▶ **Your objective**
Repeat each entry word for word.

*** Source material ***

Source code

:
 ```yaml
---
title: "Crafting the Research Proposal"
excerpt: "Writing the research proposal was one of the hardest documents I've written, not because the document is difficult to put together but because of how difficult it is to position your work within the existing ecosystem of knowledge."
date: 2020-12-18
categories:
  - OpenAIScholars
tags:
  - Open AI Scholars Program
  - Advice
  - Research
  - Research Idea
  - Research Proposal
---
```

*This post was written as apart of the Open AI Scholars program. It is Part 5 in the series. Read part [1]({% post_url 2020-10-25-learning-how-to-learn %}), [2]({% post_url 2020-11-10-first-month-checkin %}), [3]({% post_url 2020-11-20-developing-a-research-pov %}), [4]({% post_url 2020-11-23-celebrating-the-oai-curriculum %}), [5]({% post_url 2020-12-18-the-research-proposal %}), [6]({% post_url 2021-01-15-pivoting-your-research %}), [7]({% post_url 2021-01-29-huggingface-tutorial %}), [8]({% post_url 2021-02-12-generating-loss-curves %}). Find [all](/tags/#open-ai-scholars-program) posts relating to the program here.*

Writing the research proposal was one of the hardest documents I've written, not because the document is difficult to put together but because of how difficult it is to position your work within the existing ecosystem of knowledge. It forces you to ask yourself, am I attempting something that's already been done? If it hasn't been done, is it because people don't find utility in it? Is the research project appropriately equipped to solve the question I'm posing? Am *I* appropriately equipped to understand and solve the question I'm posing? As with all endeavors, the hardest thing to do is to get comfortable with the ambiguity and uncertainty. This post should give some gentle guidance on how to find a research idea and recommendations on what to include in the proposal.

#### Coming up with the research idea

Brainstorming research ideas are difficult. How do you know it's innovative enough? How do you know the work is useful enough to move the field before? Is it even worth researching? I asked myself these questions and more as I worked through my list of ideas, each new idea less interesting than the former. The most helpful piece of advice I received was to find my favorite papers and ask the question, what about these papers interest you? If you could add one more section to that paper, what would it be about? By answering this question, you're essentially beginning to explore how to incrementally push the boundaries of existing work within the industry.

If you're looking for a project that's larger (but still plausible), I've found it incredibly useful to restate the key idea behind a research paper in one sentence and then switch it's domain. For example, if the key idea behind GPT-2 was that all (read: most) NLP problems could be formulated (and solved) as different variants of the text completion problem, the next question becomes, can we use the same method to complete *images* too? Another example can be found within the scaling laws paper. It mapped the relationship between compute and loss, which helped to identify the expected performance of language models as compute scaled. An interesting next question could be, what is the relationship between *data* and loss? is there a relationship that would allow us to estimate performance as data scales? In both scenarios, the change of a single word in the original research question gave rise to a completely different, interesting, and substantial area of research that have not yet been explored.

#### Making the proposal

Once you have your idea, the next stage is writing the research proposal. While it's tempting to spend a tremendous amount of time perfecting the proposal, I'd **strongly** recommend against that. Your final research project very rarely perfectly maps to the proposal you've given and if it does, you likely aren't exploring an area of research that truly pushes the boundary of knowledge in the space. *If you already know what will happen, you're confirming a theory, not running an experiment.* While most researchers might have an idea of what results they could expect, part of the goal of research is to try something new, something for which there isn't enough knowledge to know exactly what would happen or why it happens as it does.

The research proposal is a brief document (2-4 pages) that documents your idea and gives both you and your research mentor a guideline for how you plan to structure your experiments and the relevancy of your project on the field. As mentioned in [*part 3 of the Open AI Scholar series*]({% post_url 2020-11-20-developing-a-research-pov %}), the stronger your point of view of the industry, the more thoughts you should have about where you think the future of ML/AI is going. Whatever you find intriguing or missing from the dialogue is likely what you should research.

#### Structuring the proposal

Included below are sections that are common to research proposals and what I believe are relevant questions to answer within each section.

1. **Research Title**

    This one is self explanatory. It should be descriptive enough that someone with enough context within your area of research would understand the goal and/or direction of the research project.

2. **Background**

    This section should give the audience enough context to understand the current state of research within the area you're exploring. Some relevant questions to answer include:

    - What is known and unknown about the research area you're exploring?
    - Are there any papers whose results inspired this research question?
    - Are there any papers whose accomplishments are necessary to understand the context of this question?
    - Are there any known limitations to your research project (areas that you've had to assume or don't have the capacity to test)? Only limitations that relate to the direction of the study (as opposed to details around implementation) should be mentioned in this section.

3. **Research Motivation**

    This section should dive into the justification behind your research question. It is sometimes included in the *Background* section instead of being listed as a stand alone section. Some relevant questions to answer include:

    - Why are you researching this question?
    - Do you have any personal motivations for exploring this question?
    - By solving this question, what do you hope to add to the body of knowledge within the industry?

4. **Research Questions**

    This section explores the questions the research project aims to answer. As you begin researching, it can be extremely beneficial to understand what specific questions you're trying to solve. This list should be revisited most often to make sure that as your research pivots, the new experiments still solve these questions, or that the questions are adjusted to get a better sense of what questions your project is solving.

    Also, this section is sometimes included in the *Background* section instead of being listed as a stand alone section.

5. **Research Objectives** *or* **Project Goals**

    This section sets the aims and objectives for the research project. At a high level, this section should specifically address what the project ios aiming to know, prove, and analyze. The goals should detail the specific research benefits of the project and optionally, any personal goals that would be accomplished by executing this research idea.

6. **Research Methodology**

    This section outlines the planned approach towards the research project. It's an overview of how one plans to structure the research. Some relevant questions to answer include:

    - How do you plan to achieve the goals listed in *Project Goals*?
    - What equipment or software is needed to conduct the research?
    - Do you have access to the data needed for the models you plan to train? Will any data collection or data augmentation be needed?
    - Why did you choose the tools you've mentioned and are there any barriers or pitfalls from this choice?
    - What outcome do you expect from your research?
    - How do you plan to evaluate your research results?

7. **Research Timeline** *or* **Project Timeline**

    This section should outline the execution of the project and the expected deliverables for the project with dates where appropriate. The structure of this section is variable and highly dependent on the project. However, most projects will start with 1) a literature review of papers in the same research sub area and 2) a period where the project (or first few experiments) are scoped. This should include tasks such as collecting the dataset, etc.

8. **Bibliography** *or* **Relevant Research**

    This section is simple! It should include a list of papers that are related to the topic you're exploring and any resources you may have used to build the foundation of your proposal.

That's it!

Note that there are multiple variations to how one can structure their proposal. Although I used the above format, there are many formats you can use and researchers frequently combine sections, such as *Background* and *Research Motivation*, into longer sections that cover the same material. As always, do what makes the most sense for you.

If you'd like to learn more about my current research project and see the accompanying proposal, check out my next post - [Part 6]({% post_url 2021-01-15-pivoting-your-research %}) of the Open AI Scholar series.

***

▶ **Response area**
Source code

:
 ```yaml
---
title: "Crafting the Research Proposal"
excerpt: "Writing the research proposal was one of the hardest documents I've written, not because the document is difficult to put together but because of how difficult it is to position your work within the existing ecosystem of knowledge."
date: 2020-12-18
categories:
  - OpenAIScholars
tags:
  - Open AI Scholars Program
  - Advice
  - Research
  - Research Idea
  - Research Proposal
---
```

*This post was written as apart of the Open AI Scholars program. It is Part 5 in the series. Read part [1]({% post_url 2020-10-25-learning-how-to-learn %}), [2]({% post_url 2020-11-10-first-month-checkin %}), [3]({% post_url 2020-11-20-developing-a-research-pov %}), [4]({% post_url 2020-11-23-celebrating-the-oai-curriculum %}), [5]({% post_url 2020-12-18-the-research-proposal %}), [6]({% post_url 2021-01-15-pivoting-your-research %}), [7]({% post_url 2021-01-29-huggingface-tutorial %}), [8]({% post_url 2021-02-12-generating-loss-curves %}). Find [all](/tags/#open-ai-scholars-program) posts relating to the program here.*

Writing the research proposal was one of the hardest documents I've written, not because the document is difficult to put together but because of how difficult it is to position your work within the existing ecosystem of knowledge. It forces you to ask yourself, am I attempting something that's already been done? If it hasn't been done, is it because people don't find utility in it? Is the research project appropriately equipped to solve the question I'm posing? Am *I* appropriately equipped to understand and solve the question I'm posing? As with all endeavors, the hardest thing to do is to get comfortable with the ambiguity and uncertainty. This post should give some gentle guidance on how to find a research idea and recommendations on what to include in the proposal.

#### Coming up with the research idea

Brainstorming research ideas are difficult. How do you know it's innovative enough? How do you know the work is useful enough to move the field before? Is it even worth researching? I asked myself these questions and more as I worked through my list of ideas, each new idea less interesting than the former. The most helpful piece of advice I received was to find my favorite papers and ask the question, what about these papers interest you? If you could add one more section to that paper, what would it be about? By answering this question, you're essentially beginning to explore how to incrementally push the boundaries of existing work within the industry.

If you're looking for a project that's larger (but still plausible), I've found it incredibly useful to restate the key idea behind a research paper in one sentence and then switch it's domain. For example, if the key idea behind GPT-2 was that all (read: most) NLP problems could be formulated (and solved) as different variants of the text completion problem, the next question becomes, can we use the same method to complete *images* too? Another example can be found within the scaling laws paper. It mapped the relationship between compute and loss, which helped to identify the expected performance of language models as compute scaled. An interesting next question could be, what is the relationship between *data* and loss? is there a relationship that would allow us to estimate performance as data scales? In both scenarios, the change of a single word in the original research question gave rise to a completely different, interesting, and substantial area of research that have not yet been explored.

#### Making the proposal

Once you have your idea, the next stage is writing the research proposal. While it's tempting to spend a tremendous amount of time perfecting the proposal, I'd **strongly** recommend against that. Your final research project very rarely perfectly maps to the proposal you've given and if it does, you likely aren't exploring an area of research that truly pushes the boundary of knowledge in the space. *If you already know what will happen, you're confirming a theory, not running an experiment.* While most researchers might have an idea of what results they could expect, part of the goal of research is to try something new, something for which there isn't enough knowledge to know exactly what would happen or why it happens as it does.

The research proposal is a brief document (2-4 pages) that documents your idea and gives both you and your research mentor a guideline for how you plan to structure your experiments and the relevancy of your project on the field. As mentioned in [*part 3 of the Open AI Scholar series*]({% post_url 2020-11-20-developing-a-research-pov %}), the stronger your point of view of the industry, the more thoughts you should have about where you think the future of ML/AI is going. Whatever you find intriguing or missing from the dialogue is likely what you should research.

#### Structuring the proposal

Included below are sections that are common to research proposals and what I believe are relevant questions to answer within each section.

1. **Research Title**

    This one is self explanatory. It should be descriptive enough that someone with enough context within your area of research would understand the goal and/or direction of the research project.

2. **Background**

    This section should give the audience enough context to understand the current state of research within the area you're exploring. Some relevant questions to answer include:

    - What is known and unknown about the research area you're exploring?
    - Are there any papers whose results inspired this research question?
    - Are there any papers whose accomplishments are necessary to understand the context of this question?
    - Are there any known limitations to your research project (areas that you've had to assume or don't have the capacity to test)? Only limitations that relate to the direction of the study (as opposed to details around implementation) should be mentioned in this section.

3. **Research Motivation**

    This section should dive into the justification behind your research question. It is sometimes included in the *Background* section instead of being listed as a stand alone section. Some relevant questions to answer include:

    - Why are you researching this question?
    - Do you have any personal motivations for exploring this question?
    - By solving this question, what do you hope to add to the body of knowledge within the industry?

4. **Research Questions**

    This section explores the questions the research project aims to answer. As you begin researching, it can be extremely beneficial to understand what specific questions you're trying to solve. This list should be revisited most often to make sure that as your research pivots, the new experiments still solve these questions, or that the questions are adjusted to get a better sense of what questions your project is solving.

    Also, this section is sometimes included in the *Background* section instead of being listed as a stand alone section.

5. **Research Objectives** *or* **Project Goals**

    This section sets the aims and objectives for the research project. At a high level, this section should specifically address what the project ios aiming to know, prove, and analyze. The goals should detail the specific research benefits of the project and optionally, any personal goals that would be accomplished by executing this research idea.

6. **Research Methodology**

    This section outlines the planned approach towards the research project. It's an overview of how one plans to structure the research. Some relevant questions to answer include:

    - How do you plan to achieve the goals listed in *Project Goals*?
    - What equipment or software is needed to conduct the research?
    - Do you have access to the data needed for the models you plan to train? Will any data collection or data augmentation be needed?
    - Why did you choose the tools you've mentioned and are there any barriers or pitfalls from this choice?
    - What outcome do you expect from your research?
    - How do you plan to evaluate your research results?

7. **Research Timeline** *or* **Project Timeline**

    This section should outline the execution of the project and the expected deliverables for the project with dates where appropriate. The structure of this section is variable and highly dependent on the project. However, most projects will start with 1) a literature review of papers in the same research sub area and 2) a period where the project (or first few experiments) are scoped. This should include tasks such as collecting the dataset, etc.

8. **Bibliography** *or* **Relevant Research**

    This section is simple! It should include a list of papers that are related to the topic you're exploring and any resources you may have used to build the foundation of your proposal.

That's it!

Note that there are multiple variations to how one can structure their proposal. Although I used the above format, there are many formats you can use and researchers frequently combine sections, such as *Background* and *Research Motivation*, into longer sections that cover the same material. As always, do what makes the most sense for you.

If you'd like to learn more about my current research project and see the accompanying proposal, check out my next post - [Part 6]({% post_url 2021-01-15-pivoting-your-research %}) of the Open AI Scholar series.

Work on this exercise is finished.